**Work item**.
Every entry below must be copied exactly, with nothing left out.

(Source texts of formatted documents)

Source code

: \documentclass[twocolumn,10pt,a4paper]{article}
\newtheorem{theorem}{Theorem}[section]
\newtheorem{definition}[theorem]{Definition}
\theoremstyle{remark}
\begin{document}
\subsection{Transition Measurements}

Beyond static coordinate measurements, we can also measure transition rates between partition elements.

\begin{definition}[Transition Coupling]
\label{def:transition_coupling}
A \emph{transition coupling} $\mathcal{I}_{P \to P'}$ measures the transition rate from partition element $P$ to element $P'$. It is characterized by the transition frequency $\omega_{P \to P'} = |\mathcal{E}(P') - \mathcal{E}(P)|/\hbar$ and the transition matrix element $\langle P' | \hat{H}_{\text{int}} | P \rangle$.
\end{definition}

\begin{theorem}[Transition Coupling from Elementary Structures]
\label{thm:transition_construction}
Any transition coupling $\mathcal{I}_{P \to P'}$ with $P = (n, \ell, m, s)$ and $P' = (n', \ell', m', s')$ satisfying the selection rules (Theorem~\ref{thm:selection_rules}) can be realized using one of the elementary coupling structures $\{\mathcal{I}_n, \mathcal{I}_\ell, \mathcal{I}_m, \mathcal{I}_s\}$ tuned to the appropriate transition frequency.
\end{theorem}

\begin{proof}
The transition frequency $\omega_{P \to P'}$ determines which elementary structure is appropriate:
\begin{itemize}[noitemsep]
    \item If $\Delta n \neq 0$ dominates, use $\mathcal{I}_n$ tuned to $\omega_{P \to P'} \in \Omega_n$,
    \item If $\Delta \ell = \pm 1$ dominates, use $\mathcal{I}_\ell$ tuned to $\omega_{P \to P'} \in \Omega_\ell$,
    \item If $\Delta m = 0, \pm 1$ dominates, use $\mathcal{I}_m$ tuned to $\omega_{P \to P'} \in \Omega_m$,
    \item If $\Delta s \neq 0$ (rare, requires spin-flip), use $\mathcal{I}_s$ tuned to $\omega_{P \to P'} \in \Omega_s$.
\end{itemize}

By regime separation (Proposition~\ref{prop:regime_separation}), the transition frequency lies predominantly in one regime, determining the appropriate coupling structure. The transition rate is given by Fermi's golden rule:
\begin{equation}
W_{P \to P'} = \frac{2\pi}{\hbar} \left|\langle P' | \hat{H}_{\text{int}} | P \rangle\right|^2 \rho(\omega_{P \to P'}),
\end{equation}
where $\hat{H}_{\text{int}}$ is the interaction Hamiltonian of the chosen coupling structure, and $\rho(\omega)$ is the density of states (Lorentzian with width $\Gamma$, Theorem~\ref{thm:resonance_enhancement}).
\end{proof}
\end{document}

**Response**.
Source code

: \documentclass[twocolumn,10pt,a4paper]{article}
\newtheorem{theorem}{Theorem}[section]
\newtheorem{definition}[theorem]{Definition}
\theoremstyle{remark}
\begin{document}
\subsection{Transition Measurements}

Beyond static coordinate measurements, we can also measure transition rates between partition elements.

\begin{definition}[Transition Coupling]
\label{def:transition_coupling}
A \emph{transition coupling} $\mathcal{I}_{P \to P'}$ measures the transition rate from partition element $P$ to element $P'$. It is characterized by the transition frequency $\omega_{P \to P'} = |\mathcal{E}(P') - \mathcal{E}(P)|/\hbar$ and the transition matrix element $\langle P' | \hat{H}_{\text{int}} | P \rangle$.
\end{definition}

\begin{theorem}[Transition Coupling from Elementary Structures]
\label{thm:transition_construction}
Any transition coupling $\mathcal{I}_{P \to P'}$ with $P = (n, \ell, m, s)$ and $P' = (n', \ell', m', s')$ satisfying the selection rules (Theorem~\ref{thm:selection_rules}) can be realized using one of the elementary coupling structures $\{\mathcal{I}_n, \mathcal{I}_\ell, \mathcal{I}_m, \mathcal{I}_s\}$ tuned to the appropriate transition frequency.
\end{theorem}

\begin{proof}
The transition frequency $\omega_{P \to P'}$ determines which elementary structure is appropriate:
\begin{itemize}[noitemsep]
    \item If $\Delta n \neq 0$ dominates, use $\mathcal{I}_n$ tuned to $\omega_{P \to P'} \in \Omega_n$,
    \item If $\Delta \ell = \pm 1$ dominates, use $\mathcal{I}_\ell$ tuned to $\omega_{P \to P'} \in \Omega_\ell$,
    \item If $\Delta m = 0, \pm 1$ dominates, use $\mathcal{I}_m$ tuned to $\omega_{P \to P'} \in \Omega_m$,
    \item If $\Delta s \neq 0$ (rare, requires spin-flip), use $\mathcal{I}_s$ tuned to $\omega_{P \to P'} \in \Omega_s$.
\end{itemize}

By regime separation (Proposition~\ref{prop:regime_separation}), the transition frequency lies predominantly in one regime, determining the appropriate coupling structure. The transition rate is given by Fermi's golden rule:
\begin{equation}
W_{P \to P'} = \frac{2\pi}{\hbar} \left|\langle P' | \hat{H}_{\text{int}} | P \rangle\right|^2 \rho(\omega_{P \to P'}),
\end{equation}
where $\hat{H}_{\text{int}}$ is the interaction Hamiltonian of the chosen coupling structure, and $\rho(\omega)$ is the density of states (Lorentzian with width $\Gamma$, Theorem~\ref{thm:resonance_enhancement}).
\end{proof}
\end{document}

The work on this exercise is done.